FuzzDistill: Intelligent Fuzzing Target Selection using Compile-Time Analysis and Machine Learning
Saket Upadhyay
TL;DR
FuzzDistill tackles fuzzing inefficiency by fusing compile-time analysis with machine learning to prioritize high-risk code regions before runtime execution. It introduces a LLVM-based compile-time feature extractor (FuzzDistillCC) and two ML approaches (XGBoost and a Deep Neural Network) to perform binary classification of vulnerability likelihood, trained on Juliet C/C++ datasets. A Flask front-end (FuzzDistillWeb) provides predictions via APIs and includes a cache to accelerate repeated queries, supported by a reproducible data pipeline.

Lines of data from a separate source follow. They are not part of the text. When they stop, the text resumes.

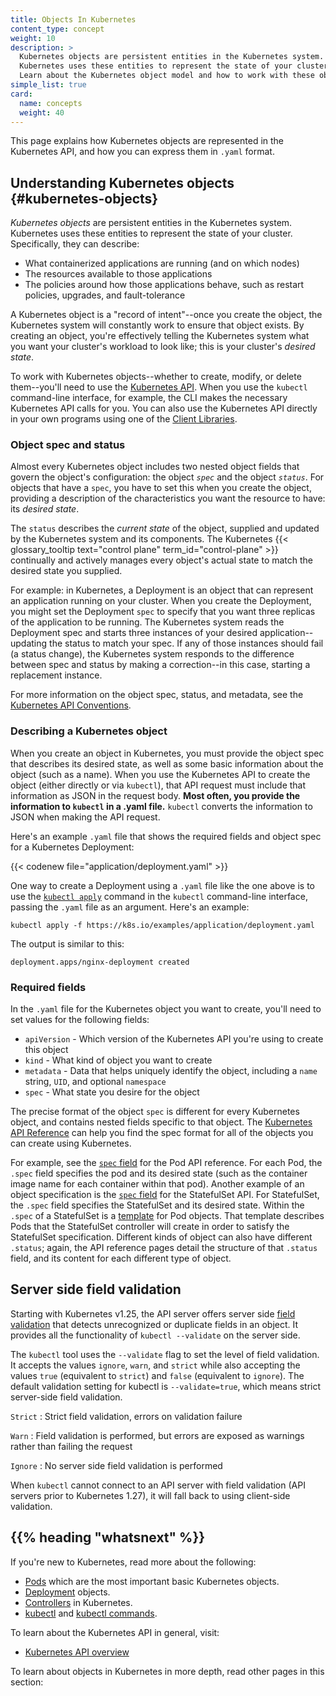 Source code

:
 ```yaml
---
title: Objects In Kubernetes
content_type: concept
weight: 10
description: >
  Kubernetes objects are persistent entities in the Kubernetes system.
  Kubernetes uses these entities to represent the state of your cluster.
  Learn about the Kubernetes object model and how to work with these objects.
simple_list: true
card:
  name: concepts
  weight: 40
---
```


<!-- overview -->

This page explains how Kubernetes objects are represented in the Kubernetes API, and how you can
express them in `.yaml` format.

<!-- body -->

## Understanding Kubernetes objects {#kubernetes-objects}

*Kubernetes objects* are persistent entities in the Kubernetes system. Kubernetes uses these
entities to represent the state of your cluster. Specifically, they can describe:

* What containerized applications are running (and on which nodes)
* The resources available to those applications
* The policies around how those applications behave, such as restart policies, upgrades, and fault-tolerance

A Kubernetes object is a "record of intent"--once you create the object, the Kubernetes system
will constantly work to ensure that object exists. By creating an object, you're effectively
telling the Kubernetes system what you want your cluster's workload to look like; this is your
cluster's *desired state*.

To work with Kubernetes objects--whether to create, modify, or delete them--you'll need to use the
[Kubernetes API](/docs/concepts/overview/kubernetes-api/). When you use the `kubectl` command-line
interface, for example, the CLI makes the necessary Kubernetes API calls for you. You can also use
the Kubernetes API directly in your own programs using one of the
[Client Libraries](/docs/reference/using-api/client-libraries/).

### Object spec and status

Almost every Kubernetes object includes two nested object fields that govern
the object's configuration: the object *`spec`* and the object *`status`*.
For objects that have a `spec`, you have to set this when you create the object,
providing a description of the characteristics you want the resource to have:
its _desired state_.

The `status` describes the _current state_ of the object, supplied and updated
by the Kubernetes system and its components. The Kubernetes
{{< glossary_tooltip text="control plane" term_id="control-plane" >}} continually
and actively manages every object's actual state to match the desired state you
supplied.

For example: in Kubernetes, a Deployment is an object that can represent an
application running on your cluster. When you create the Deployment, you
might set the Deployment `spec` to specify that you want three replicas of
the application to be running. The Kubernetes system reads the Deployment
spec and starts three instances of your desired application--updating
the status to match your spec. If any of those instances should fail
(a status change), the Kubernetes system responds to the difference
between spec and status by making a correction--in this case, starting
a replacement instance.

For more information on the object spec, status, and metadata, see the
[Kubernetes API Conventions](https://git.k8s.io/community/contributors/devel/sig-architecture/api-conventions.md).

### Describing a Kubernetes object

When you create an object in Kubernetes, you must provide the object spec that describes its
desired state, as well as some basic information about the object (such as a name). When you use
the Kubernetes API to create the object (either directly or via `kubectl`), that API request must
include that information as JSON in the request body. **Most often, you provide the information to
`kubectl` in a .yaml file.** `kubectl` converts the information to JSON when making the API
request.

Here's an example `.yaml` file that shows the required fields and object spec for a Kubernetes Deployment:

{{< codenew file="application/deployment.yaml" >}}

One way to create a Deployment using a `.yaml` file like the one above is to use the
[`kubectl apply`](/docs/reference/generated/kubectl/kubectl-commands#apply) command
in the `kubectl` command-line interface, passing the `.yaml` file as an argument. Here's an example:

```shell
kubectl apply -f https://k8s.io/examples/application/deployment.yaml
```

The output is similar to this:

```
deployment.apps/nginx-deployment created
```

### Required fields

In the `.yaml` file for the Kubernetes object you want to create, you'll need to set values for the following fields:

* `apiVersion` - Which version of the Kubernetes API you're using to create this object
* `kind` - What kind of object you want to create
* `metadata` - Data that helps uniquely identify the object, including a `name` string, `UID`, and optional `namespace`
* `spec` - What state you desire for the object

The precise format of the object `spec` is different for every Kubernetes object, and contains
nested fields specific to that object. The [Kubernetes API Reference](/docs/reference/kubernetes-api/)
can help you find the spec format for all of the objects you can create using Kubernetes.

For example, see the [`spec` field](/docs/reference/kubernetes-api/workload-resources/pod-v1/#PodSpec)
for the Pod API reference.
For each Pod, the `.spec` field specifies the pod and its desired state (such as the container image name for
each container within that pod).
Another example of an object specification is the
[`spec` field](/docs/reference/kubernetes-api/workload-resources/stateful-set-v1/#StatefulSetSpec)
for the StatefulSet API. For StatefulSet, the `.spec` field specifies the StatefulSet and
its desired state.
Within the `.spec` of a StatefulSet is a [template](/docs/concepts/workloads/pods/#pod-templates)
for Pod objects. That template describes Pods that the StatefulSet controller will create in order to
satisfy the StatefulSet specification.
Different kinds of object can also have different `.status`; again, the API reference pages
detail the structure of that `.status` field, and its content for each different type of object.

## Server side field validation

Starting with Kubernetes v1.25, the API server offers server side
[field validation](/docs/reference/using-api/api-concepts/#field-validation)
that detects unrecognized or duplicate fields in an object. It provides all the functionality
of `kubectl --validate` on the server side.

The `kubectl` tool uses the `--validate` flag to set the level of field validation. It accepts the
values `ignore`, `warn`, and `strict` while also accepting the values `true` (equivalent to `strict`)
and `false` (equivalent to `ignore`). The default validation setting for kubectl is `--validate=true`,
which means strict server-side field validation.

`Strict`
: Strict field validation, errors on validation failure

`Warn`
: Field validation is performed, but errors are exposed as warnings rather than failing the request

`Ignore`
: No server side field validation is performed

When `kubectl` cannot connect to an API server with field validation (API servers prior to Kubernetes 1.27),
it will fall back to using client-side validation.

## {{% heading "whatsnext" %}}

If you're new to Kubernetes, read more about the following:

* [Pods](/docs/concepts/workloads/pods/) which are the most important basic Kubernetes objects.
* [Deployment](/docs/concepts/workloads/controllers/deployment/) objects.
* [Controllers](/docs/concepts/architecture/controller/) in Kubernetes.
* [kubectl](/docs/reference/kubectl/) and [kubectl commands](/docs/reference/generated/kubectl/kubectl-commands).

To learn about the Kubernetes API in general, visit:

* [Kubernetes API overview](/docs/reference/using-api/)

To learn about objects in Kubernetes in more depth, read other pages in this section:
<!-- Docsy automatically includes a list of pages in the section -->
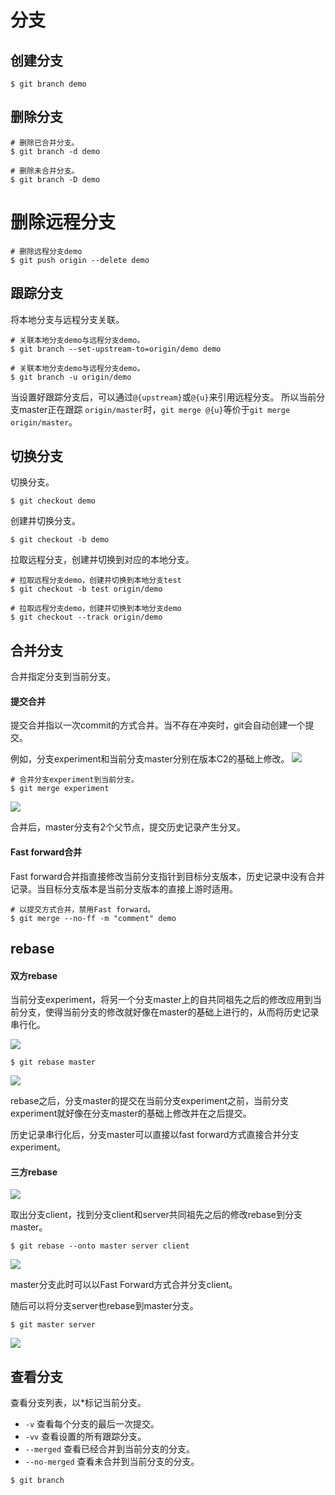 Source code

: # 分支

## 创建分支

``` SHELL
$ git branch demo
```

## 删除分支

``` SHELL
# 删除已合并分支。
$ git branch -d demo

# 删除未合并分支。
$ git branch -D demo
```
# 删除远程分支
``` SHELL
# 删除远程分支demo
$ git push origin --delete demo
```

## 跟踪分支
将本地分支与远程分支关联。

``` SHELL
# 关联本地分支demo与远程分支demo。
$ git branch --set-upstream-to=origin/demo demo

# 关联本地分支demo与远程分支demo。
$ git branch -u origin/demo
```

当设置好跟踪分支后，可以通过`@{upstream}`或`@{u}`来引用远程分支。 所以当前分支master正在跟踪 `origin/master`时，`git merge @{u}`等价于`git merge origin/master`。

## 切换分支

切换分支。
``` SHELL
$ git checkout demo
```

创建并切换分支。
``` SHELL
$ git checkout -b demo
```

拉取远程分支，创建并切换到对应的本地分支。

``` SHELL
# 拉取远程分支demo，创建并切换到本地分支test
$ git checkout -b test origin/demo

# 拉取远程分支demo，创建并切换到本地分支demo
$ git checkout --track origin/demo
```

## 合并分支
合并指定分支到当前分支。

#### 提交合并

提交合并指以一次commit的方式合并。当不存在冲突时，git会自动创建一个提交。

例如，分支experiment和当前分支master分别在版本C2的基础上修改。
![](https://git-scm.com/book/en/v2/images/basic-rebase-1.png)

``` SHELL
# 合并分支experiment到当前分支。
$ git merge experiment
```

![](https://git-scm.com/book/en/v2/images/basic-rebase-2.png)

合并后，master分支有2个父节点，提交历史记录产生分叉。

#### Fast forward合并

Fast forward合并指直接修改当前分支指针到目标分支版本，历史记录中没有合并记录。当目标分支版本是当前分支版本的直接上游时适用。

``` SHELL
# 以提交方式合并，禁用Fast forward。
$ git merge --no-ff -m "comment" demo
```

## rebase

#### 双方rebase

当前分支experiment，将另一个分支master上的自共同祖先之后的修改应用到当前分支，使得当前分支的修改就好像在master的基础上进行的，从而将历史记录串行化。

![](https://git-scm.com/book/en/v2/images/basic-rebase-1.png)

``` SHELL
$ git rebase master
```

![](https://git-scm.com/book/en/v2/images/basic-rebase-3.png)

rebase之后，分支master的提交在当前分支experiment之前，当前分支experiment就好像在分支master的基础上修改并在之后提交。

历史记录串行化后，分支master可以直接以fast forward方式直接合并分支experiment。

#### 三方rebase

![](https://git-scm.com/book/en/v2/images/interesting-rebase-1.png)

取出分支client，找到分支client和server共同祖先之后的修改rebase到分支master。

``` SHELL
$ git rebase --onto master server client
```

![](https://git-scm.com/book/en/v2/images/interesting-rebase-2.png)

master分支此时可以以Fast Forward方式合并分支client。

随后可以将分支server也rebase到master分支。

``` SHELL
$ git master server
```

![](https://git-scm.com/book/en/v2/images/interesting-rebase-4.png)

## 查看分支

查看分支列表，以*标记当前分支。

- `-v` 查看每个分支的最后一次提交。
- `-vv` 查看设置的所有跟踪分支。
- `--merged` 查看已经合并到当前分支的分支。
- `--no-merged` 查看未合并到当前分支的分支。

``` SHELL
$ git branch
```
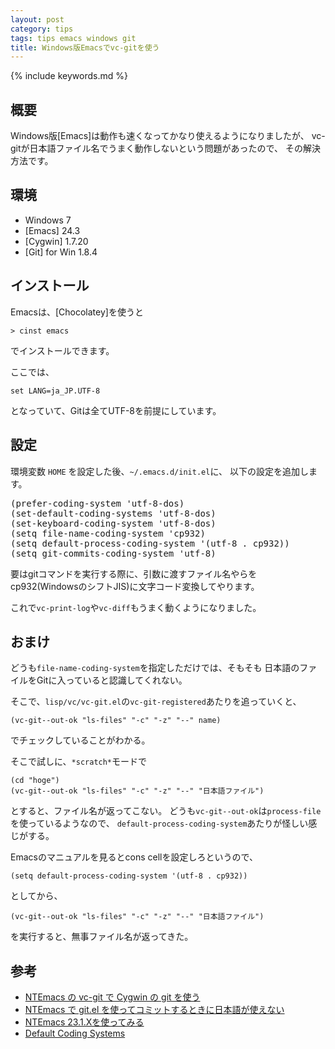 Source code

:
 ```yaml
---
layout: post
category: tips
tags: tips emacs windows git
title: Windows版Emacsでvc-gitを使う
---
```

{% include keywords.md %}

## 概要

Windows版[Emacs]は動作も速くなってかなり使えるようになりましたが、
vc-gitが日本語ファイル名でうまく動作しないという問題があったので、
その解決方法です。

## 環境

* Windows 7
* [Emacs] 24.3
* [Cygwin] 1.7.20
* [Git] for Win 1.8.4

## インストール

Emacsは、[Chocolatey]を使うと

    > cinst emacs

でインストールできます。

ここでは、

	set LANG=ja_JP.UTF-8

となっていて、Gitは全てUTF-8を前提にしています。

## 設定

環境変数 `HOME` を設定した後、`~/.emacs.d/init.el`に、
以下の設定を追加します。

<pre>
(prefer-coding-system 'utf-8-dos)
(set-default-coding-systems 'utf-8-dos)
(set-keyboard-coding-system 'utf-8-dos)
(setq file-name-coding-system 'cp932)
(setq default-process-coding-system '(utf-8 . cp932))
(setq git-commits-coding-system 'utf-8)
</pre>

要はgitコマンドを実行する際に、引数に渡すファイル名やらを
cp932(WindowsのシフトJIS)に文字コード変換してやります。

これで`vc-print-log`や`vc-diff`もうまく動くようになりました。

## おまけ

どうも`file-name-coding-system`を指定しただけでは、そもそも
日本語のファイルをGitに入っていると認識してくれない。

そこで、`lisp/vc/vc-git.el`の`vc-git-registered`あたりを追っていくと、

	(vc-git--out-ok "ls-files" "-c" "-z" "--" name)

でチェックしていることがわかる。

そこで試しに、`*scratch*`モードで

	(cd "hoge")
	(vc-git--out-ok "ls-files" "-c" "-z" "--" "日本語ファイル")

とすると、ファイル名が返ってこない。
どうも`vc-git--out-ok`は`process-file`を使っているようなので、
`default-process-coding-system`あたりが怪しい感じがする。

Emacsのマニュアルを見るとcons cellを設定しろというので、

	(setq default-process-coding-system '(utf-8 . cp932))

としてから、

	(vc-git--out-ok "ls-files" "-c" "-z" "--" "日本語ファイル")

を実行すると、無事ファイル名が返ってきた。

## 参考

* [NTEmacs の vc-git で Cygwin の git を使う](http://d.hatena.ne.jp/tsntsumi/20100913/UsingCygwinsGitOnNTEmacsVC)
* [NTEmacs で git.el を使ってコミットするときに日本語が使えない](http://d.hatena.ne.jp/toshiharu_z/20091216/1260938098)
* [NTEmacs 23.1.Xを使ってみる](http://moimoitei.blogspot.jp/2010/05/use-ntemacs-231x.html)
* [Default Coding Systems](http://www.gnu.org/software/emacs/manual/html_node/elisp/Default-Coding-Systems.html)

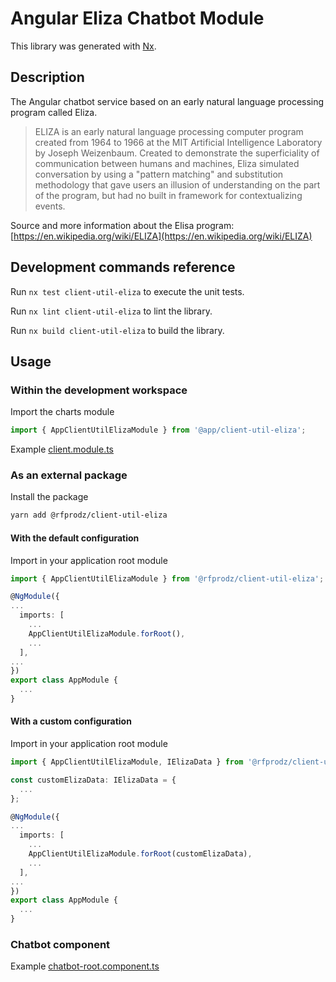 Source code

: # Angular Eliza Chatbot Module

This library was generated with [Nx](https://nx.dev).

## Description

The Angular chatbot service based on an early natural language processing program called Eliza.

> ELIZA is an early natural language processing computer program created from 1964 to 1966 at the MIT Artificial Intelligence Laboratory by Joseph Weizenbaum. Created to demonstrate the superficiality of communication between humans and machines, Eliza simulated conversation by using a "pattern matching" and substitution methodology that gave users an illusion of understanding on the part of the program, but had no built in framework for contextualizing events.

Source and more information about the Elisa program: [https://en.wikipedia.org/wiki/ELIZA](https://en.wikipedia.org/wiki/ELIZA)

## Development commands reference

Run `nx test client-util-eliza` to execute the unit tests.

Run `nx lint client-util-eliza` to lint the library.

Run `nx build client-util-eliza` to build the library.

## Usage

### Within the development workspace

Import the charts module

```typescript
import { AppClientUtilElizaModule } from '@app/client-util-eliza';
```

Example [client.module.ts](https://github.com/rfprod/nx-ng-starter/blob/main/apps/client/src/app/client.module.ts#L52)

### As an external package

Install the package

```bash
yarn add @rfprodz/client-util-eliza
```

#### With the default configuration

Import in your application root module

```typescript
import { AppClientUtilElizaModule } from '@rfprodz/client-util-eliza';

@NgModule({
...
  imports: [
    ...
    AppClientUtilElizaModule.forRoot(),
    ...
  ],
...
})
export class AppModule {
  ...
}
```

#### With a custom configuration

Import in your application root module

```typescript
import { AppClientUtilElizaModule, IElizaData } from '@rfprodz/client-util-eliza';

const customElizaData: IElizaData = {
  ...
};

@NgModule({
...
  imports: [
    ...
    AppClientUtilElizaModule.forRoot(customElizaData),
    ...
  ],
...
})
export class AppModule {
  ...
}
```

### Chatbot component

Example [chatbot-root.component.ts](https://github.com/rfprod/nx-ng-starter/blob/main/libs/client-chatbot/src/lib/components/chatbot-root/chatbot-root.component.ts)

Results show XGBoost achieving up to 86.31% accuracy with an AUC-ROC of 0.955 and strong class-wise performance, demonstrating that static program structure signals can meaningfully improve directed fuzzing efficiency.
Abstract
Fuzz testing is a fundamental technique employed to identify vulnerabilities within software systems. However, the process can be protracted and resource-intensive, especially when confronted with extensive codebases. In this work, I present FuzzDistill, an approach that harnesses compile-time data and machine learning to refine fuzzing targets. By analyzing compile-time information, such as function call graphs' features, loop information, and memory operations, FuzzDistill identifies high-priority areas of the codebase that are more probable to contain vulnerabilities. I demonstrate the efficacy of my approach through experiments conducted on real-world software, demonstrating substantial reductions in testing time.